* Requirement *
Pick every line from the data below that contains the string "Flickr" and copy it.

[Dataset entries]
++++++++++

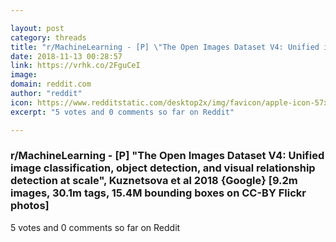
 ```yaml
---

layout: post
category: threads
title: "r/MachineLearning - [P] \"The Open Images Dataset V4: Unified image classification, object detection, and visual relationship detection at scale\", Kuznetsova et al 2018 {Google} [9.2m images, 30.1m tags, 15.4M bounding boxes on CC-BY Flickr photos]"
date: 2018-11-13 00:28:57
link: https://vrhk.co/2FguCeI
image: 
domain: reddit.com
author: "reddit"
icon: https://www.redditstatic.com/desktop2x/img/favicon/apple-icon-57x57.png
excerpt: "5 votes and 0 comments so far on Reddit"

---
```


### r/MachineLearning - [P] "The Open Images Dataset V4: Unified image classification, object detection, and visual relationship detection at scale", Kuznetsova et al 2018 {Google} [9.2m images, 30.1m tags, 15.4M bounding boxes on CC-BY Flickr photos]

5 votes and 0 comments so far on Reddit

++++++++++

* Final answer *
title: "r/MachineLearning - [P] \"The Open Images Dataset V4: Unified image classification, object detection, and visual relationship detection at scale\", Kuznetsova et al 2018 {Google} [9.2m images, 30.1m tags, 15.4M bounding boxes on CC-BY Flickr photos]"
### r/MachineLearning - [P] "The Open Images Dataset V4: Unified image classification, object detection, and visual relationship detection at scale", Kuznetsova et al 2018 {Google} [9.2m images, 30.1m tags, 15.4M bounding boxes on CC-BY Flickr photos]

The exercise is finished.